▶ _PROBLEM DESCRIPTION_:
Skip the pictures and write out, word for word, the lines below from the one with "High 19:50 |" through the one with "mechanism (if any)", inclusive.

=-=-=-=-=

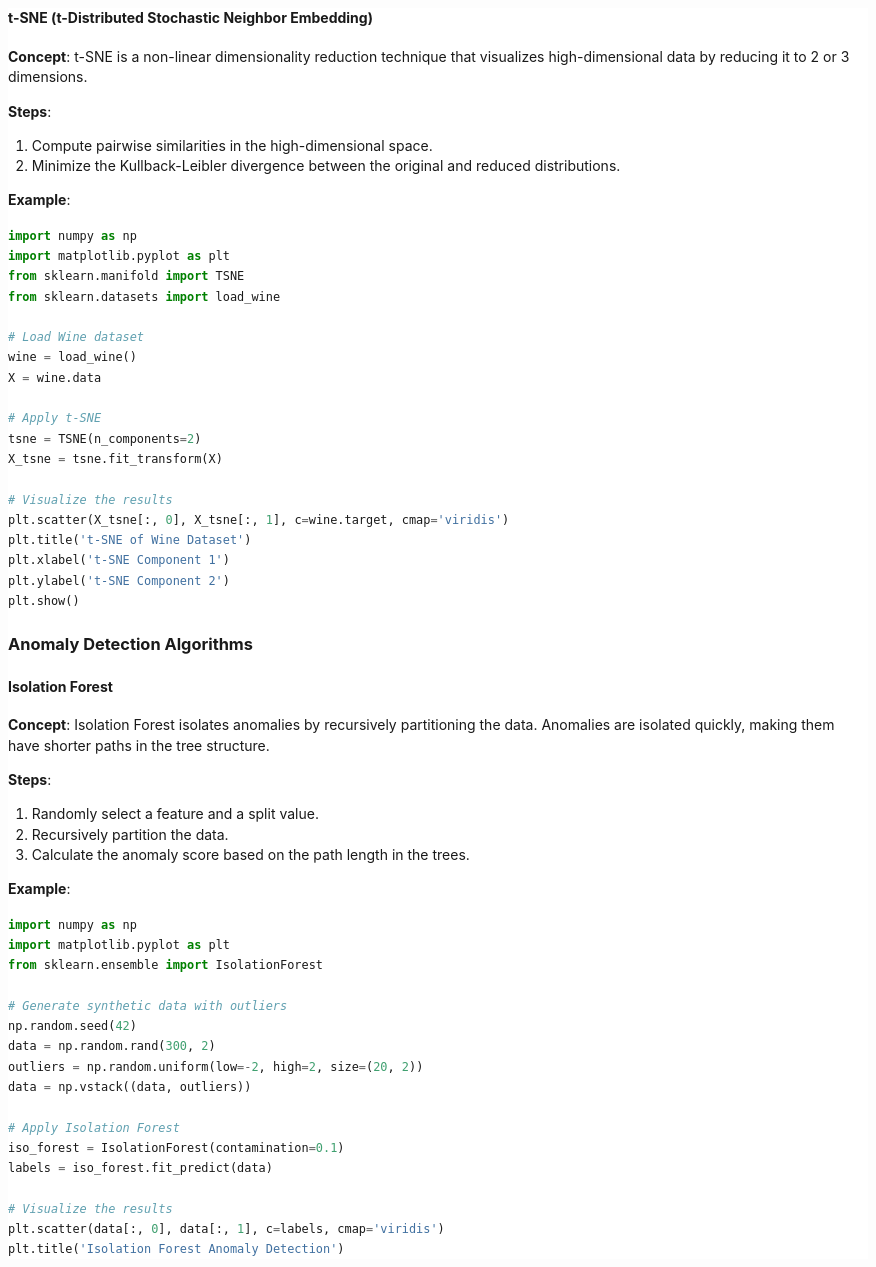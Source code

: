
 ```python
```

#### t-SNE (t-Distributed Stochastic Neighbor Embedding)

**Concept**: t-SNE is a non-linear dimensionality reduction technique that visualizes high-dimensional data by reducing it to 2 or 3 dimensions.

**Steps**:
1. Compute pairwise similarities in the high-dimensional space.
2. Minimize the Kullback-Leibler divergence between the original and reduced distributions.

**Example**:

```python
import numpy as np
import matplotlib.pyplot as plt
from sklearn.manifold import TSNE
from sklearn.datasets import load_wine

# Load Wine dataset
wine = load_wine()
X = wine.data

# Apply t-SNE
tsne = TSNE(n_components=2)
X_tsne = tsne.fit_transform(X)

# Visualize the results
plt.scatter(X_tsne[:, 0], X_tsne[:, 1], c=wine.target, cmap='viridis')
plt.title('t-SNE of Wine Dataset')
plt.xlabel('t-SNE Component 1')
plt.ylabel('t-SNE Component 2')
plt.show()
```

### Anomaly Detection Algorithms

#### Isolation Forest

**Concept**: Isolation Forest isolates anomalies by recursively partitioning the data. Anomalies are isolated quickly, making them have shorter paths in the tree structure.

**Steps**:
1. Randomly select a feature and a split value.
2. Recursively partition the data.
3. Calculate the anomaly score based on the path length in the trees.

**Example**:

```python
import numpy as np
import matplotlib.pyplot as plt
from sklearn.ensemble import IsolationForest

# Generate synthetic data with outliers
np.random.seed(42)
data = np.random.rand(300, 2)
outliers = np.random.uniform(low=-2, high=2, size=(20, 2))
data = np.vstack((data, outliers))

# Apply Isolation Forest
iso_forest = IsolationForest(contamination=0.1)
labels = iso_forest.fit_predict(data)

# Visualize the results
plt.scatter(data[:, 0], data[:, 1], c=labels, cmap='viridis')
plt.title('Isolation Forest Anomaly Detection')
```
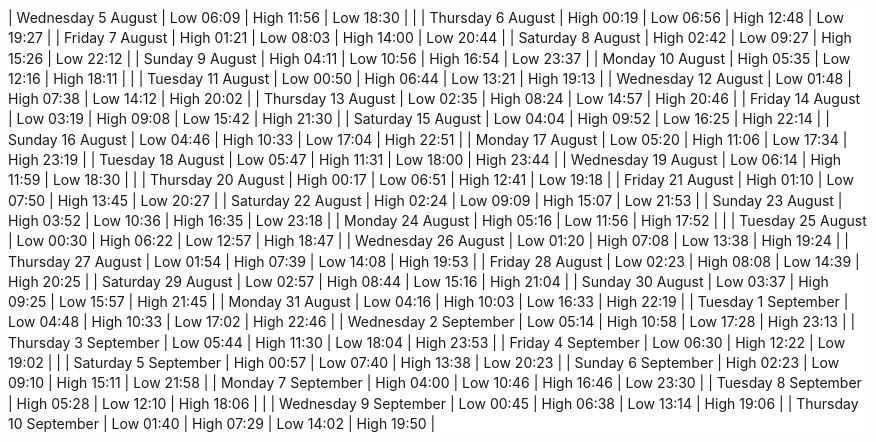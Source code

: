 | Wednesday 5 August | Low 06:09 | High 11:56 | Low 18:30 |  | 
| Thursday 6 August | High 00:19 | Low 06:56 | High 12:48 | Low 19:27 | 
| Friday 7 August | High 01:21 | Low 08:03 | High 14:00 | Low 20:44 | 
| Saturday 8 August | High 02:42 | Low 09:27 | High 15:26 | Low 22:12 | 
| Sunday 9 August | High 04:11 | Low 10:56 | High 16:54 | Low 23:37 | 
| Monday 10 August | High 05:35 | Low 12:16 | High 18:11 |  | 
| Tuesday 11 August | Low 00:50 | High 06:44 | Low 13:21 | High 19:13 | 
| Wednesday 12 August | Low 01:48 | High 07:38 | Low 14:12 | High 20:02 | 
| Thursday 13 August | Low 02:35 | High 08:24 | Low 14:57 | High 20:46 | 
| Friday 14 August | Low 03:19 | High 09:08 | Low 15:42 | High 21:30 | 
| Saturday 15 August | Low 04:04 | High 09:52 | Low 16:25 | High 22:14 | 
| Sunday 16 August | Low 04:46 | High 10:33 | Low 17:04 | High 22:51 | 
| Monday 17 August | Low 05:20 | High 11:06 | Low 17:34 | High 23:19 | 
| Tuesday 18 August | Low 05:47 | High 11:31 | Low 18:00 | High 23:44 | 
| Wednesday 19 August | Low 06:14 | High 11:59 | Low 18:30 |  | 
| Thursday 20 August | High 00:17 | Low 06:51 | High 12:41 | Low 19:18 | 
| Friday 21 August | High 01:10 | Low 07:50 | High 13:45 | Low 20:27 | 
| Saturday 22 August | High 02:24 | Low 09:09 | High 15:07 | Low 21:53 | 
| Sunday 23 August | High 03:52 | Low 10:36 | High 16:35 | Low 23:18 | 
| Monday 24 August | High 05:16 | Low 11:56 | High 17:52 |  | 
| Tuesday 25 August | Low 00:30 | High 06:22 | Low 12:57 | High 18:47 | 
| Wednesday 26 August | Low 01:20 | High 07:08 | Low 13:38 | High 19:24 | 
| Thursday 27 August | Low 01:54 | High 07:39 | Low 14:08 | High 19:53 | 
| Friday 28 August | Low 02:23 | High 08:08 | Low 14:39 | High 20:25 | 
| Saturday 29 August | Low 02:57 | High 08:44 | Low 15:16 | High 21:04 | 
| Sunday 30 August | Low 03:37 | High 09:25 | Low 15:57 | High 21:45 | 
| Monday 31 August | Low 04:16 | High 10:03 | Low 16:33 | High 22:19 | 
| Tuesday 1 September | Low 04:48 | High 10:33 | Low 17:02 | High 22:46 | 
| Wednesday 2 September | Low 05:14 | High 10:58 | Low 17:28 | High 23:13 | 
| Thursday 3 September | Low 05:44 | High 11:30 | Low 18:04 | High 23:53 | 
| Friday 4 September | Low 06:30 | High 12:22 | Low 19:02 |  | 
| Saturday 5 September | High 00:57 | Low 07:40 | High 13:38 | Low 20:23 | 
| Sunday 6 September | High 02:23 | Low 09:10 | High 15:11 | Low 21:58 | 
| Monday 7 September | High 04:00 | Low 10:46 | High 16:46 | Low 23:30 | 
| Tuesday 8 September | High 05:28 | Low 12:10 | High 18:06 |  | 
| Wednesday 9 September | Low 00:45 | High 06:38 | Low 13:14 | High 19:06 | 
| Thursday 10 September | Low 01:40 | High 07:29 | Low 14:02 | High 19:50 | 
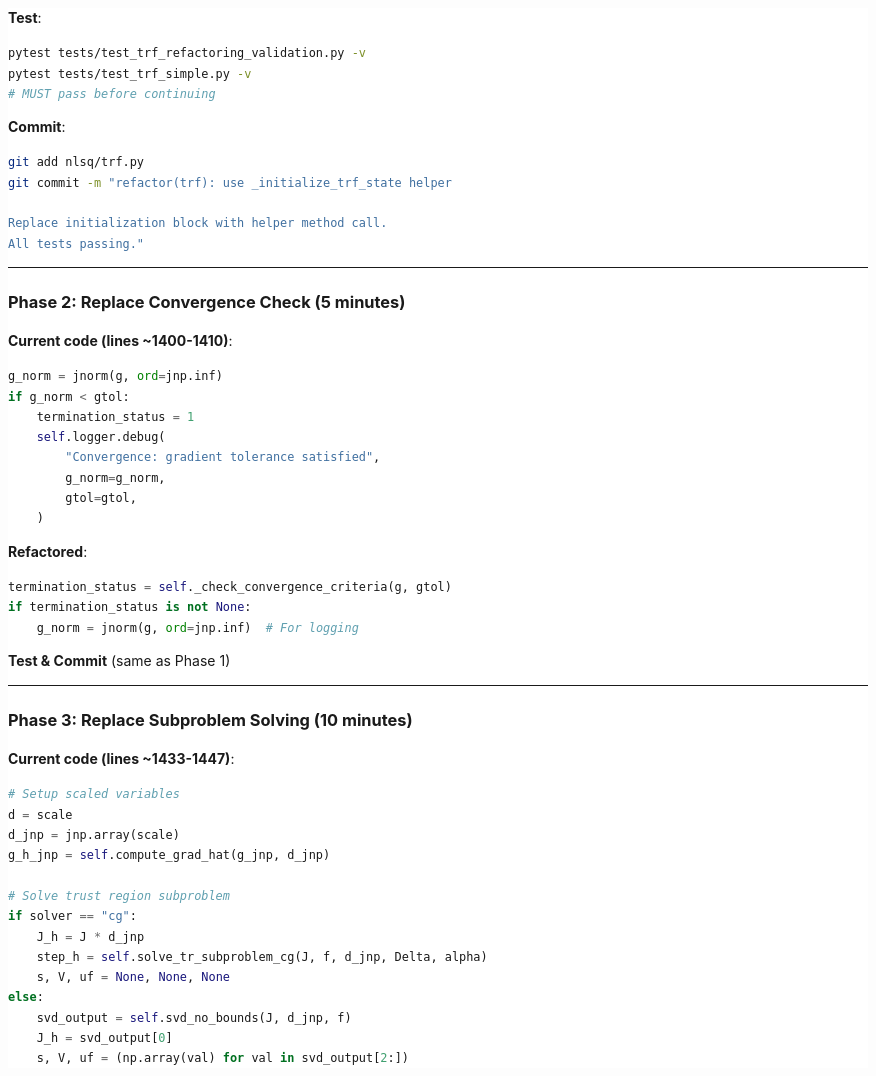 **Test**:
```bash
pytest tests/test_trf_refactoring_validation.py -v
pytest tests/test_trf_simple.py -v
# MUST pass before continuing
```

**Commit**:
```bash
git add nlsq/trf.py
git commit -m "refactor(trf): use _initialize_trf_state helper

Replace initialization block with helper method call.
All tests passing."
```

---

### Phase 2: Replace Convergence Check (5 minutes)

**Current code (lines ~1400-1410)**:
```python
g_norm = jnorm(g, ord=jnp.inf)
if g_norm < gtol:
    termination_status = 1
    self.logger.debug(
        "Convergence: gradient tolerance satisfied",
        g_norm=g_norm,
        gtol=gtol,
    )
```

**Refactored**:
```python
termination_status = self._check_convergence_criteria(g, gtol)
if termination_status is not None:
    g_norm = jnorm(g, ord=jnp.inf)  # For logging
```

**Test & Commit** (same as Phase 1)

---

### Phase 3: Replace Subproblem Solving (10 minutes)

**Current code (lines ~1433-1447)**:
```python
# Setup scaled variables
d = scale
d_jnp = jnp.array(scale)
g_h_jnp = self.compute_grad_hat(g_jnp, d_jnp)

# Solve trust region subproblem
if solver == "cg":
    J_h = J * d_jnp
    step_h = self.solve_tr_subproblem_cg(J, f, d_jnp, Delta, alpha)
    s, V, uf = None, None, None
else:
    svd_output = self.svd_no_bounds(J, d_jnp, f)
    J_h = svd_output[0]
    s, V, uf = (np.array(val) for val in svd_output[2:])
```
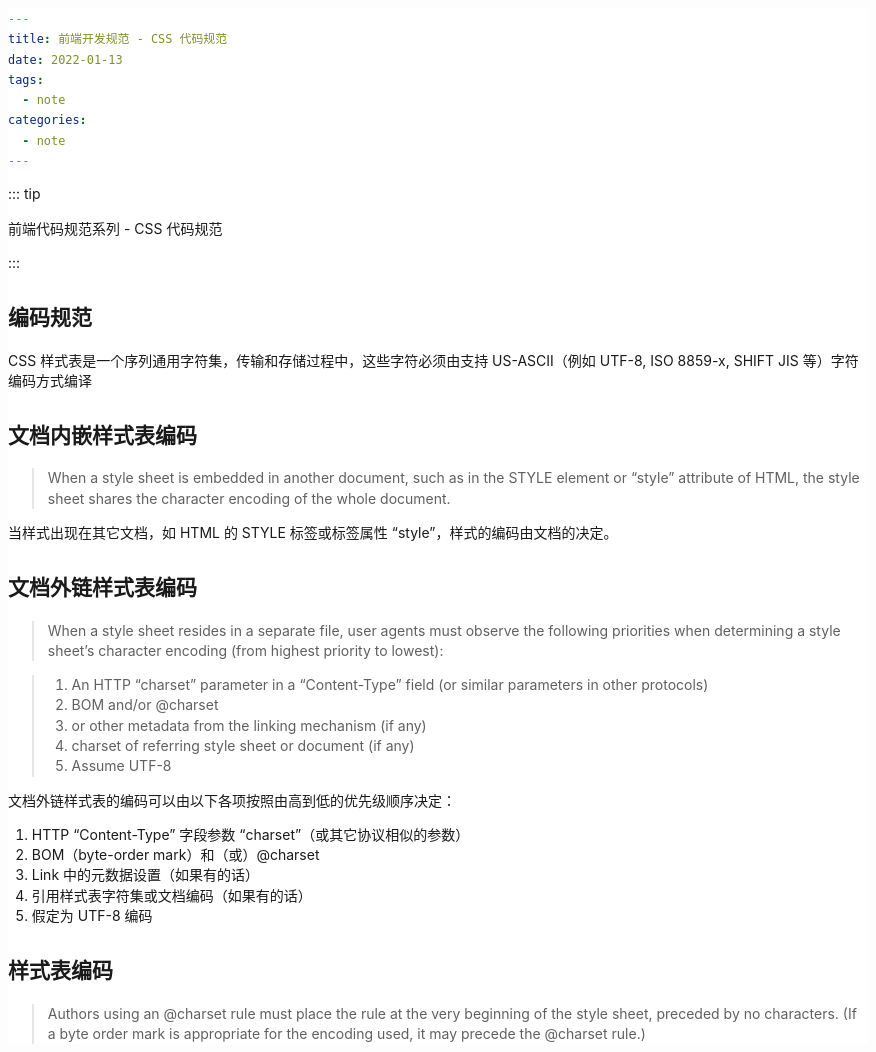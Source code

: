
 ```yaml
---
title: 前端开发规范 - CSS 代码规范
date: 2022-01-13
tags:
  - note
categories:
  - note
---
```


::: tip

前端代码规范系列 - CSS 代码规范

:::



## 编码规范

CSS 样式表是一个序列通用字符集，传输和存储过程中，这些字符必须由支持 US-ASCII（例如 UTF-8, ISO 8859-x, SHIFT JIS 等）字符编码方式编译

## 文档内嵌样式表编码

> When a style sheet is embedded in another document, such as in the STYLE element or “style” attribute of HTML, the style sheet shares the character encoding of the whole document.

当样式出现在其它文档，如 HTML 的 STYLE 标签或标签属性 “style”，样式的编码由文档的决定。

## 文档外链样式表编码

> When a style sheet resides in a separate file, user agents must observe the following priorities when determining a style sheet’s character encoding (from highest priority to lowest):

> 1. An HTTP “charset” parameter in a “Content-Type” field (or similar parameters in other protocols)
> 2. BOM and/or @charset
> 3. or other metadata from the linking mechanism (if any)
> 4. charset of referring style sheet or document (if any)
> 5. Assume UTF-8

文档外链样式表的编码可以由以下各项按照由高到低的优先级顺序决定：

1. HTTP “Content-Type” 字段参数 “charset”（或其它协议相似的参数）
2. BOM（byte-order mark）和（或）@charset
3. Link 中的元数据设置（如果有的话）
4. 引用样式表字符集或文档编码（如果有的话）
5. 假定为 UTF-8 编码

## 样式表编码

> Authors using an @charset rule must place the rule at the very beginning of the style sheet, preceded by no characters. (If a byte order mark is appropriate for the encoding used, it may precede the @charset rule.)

=-=-=-=-=

▶ _RESPONSE TO THE EXERCISE_:
| Thursday 10 September | Low 01:40 | High 07:29 | Low 14:02 | High 19:50 | 
 **Test**:
```bash
pytest tests/test_trf_refactoring_validation.py -v
pytest tests/test_trf_simple.py -v
# MUST pass before continuing
```

**Commit**:
```bash
git add nlsq/trf.py
git commit -m "refactor(trf): use _initialize_trf_state helper

Replace initialization block with helper method call.
All tests passing."
```

---

### Phase 2: Replace Convergence Check (5 minutes)

**Current code (lines ~1400-1410)**:
```python
g_norm = jnorm(g, ord=jnp.inf)
if g_norm < gtol:
    termination_status = 1
    self.logger.debug(
        "Convergence: gradient tolerance satisfied",
        g_norm=g_norm,
        gtol=gtol,
    )
```

**Refactored**:
```python
termination_status = self._check_convergence_criteria(g, gtol)
if termination_status is not None:
    g_norm = jnorm(g, ord=jnp.inf)  # For logging
```

**Test & Commit** (same as Phase 1)

---

### Phase 3: Replace Subproblem Solving (10 minutes)

**Current code (lines ~1433-1447)**:
```python
# Setup scaled variables
d = scale
d_jnp = jnp.array(scale)
g_h_jnp = self.compute_grad_hat(g_jnp, d_jnp)

# Solve trust region subproblem
if solver == "cg":
    J_h = J * d_jnp
    step_h = self.solve_tr_subproblem_cg(J, f, d_jnp, Delta, alpha)
    s, V, uf = None, None, None
else:
    svd_output = self.svd_no_bounds(J, d_jnp, f)
    J_h = svd_output[0]
    s, V, uf = (np.array(val) for val in svd_output[2:])
```
Source code

:
 ```yaml
---
title: 前端开发规范 - CSS 代码规范
date: 2022-01-13
tags:
  - note
categories:
  - note
---
```


::: tip

前端代码规范系列 - CSS 代码规范

:::



## 编码规范

CSS 样式表是一个序列通用字符集，传输和存储过程中，这些字符必须由支持 US-ASCII（例如 UTF-8, ISO 8859-x, SHIFT JIS 等）字符编码方式编译

## 文档内嵌样式表编码

> When a style sheet is embedded in another document, such as in the STYLE element or “style” attribute of HTML, the style sheet shares the character encoding of the whole document.

当样式出现在其它文档，如 HTML 的 STYLE 标签或标签属性 “style”，样式的编码由文档的决定。

## 文档外链样式表编码

> When a style sheet resides in a separate file, user agents must observe the following priorities when determining a style sheet’s character encoding (from highest priority to lowest):

> 1. An HTTP “charset” parameter in a “Content-Type” field (or similar parameters in other protocols)
> 2. BOM and/or @charset
> 3. or other metadata from the linking mechanism (if any)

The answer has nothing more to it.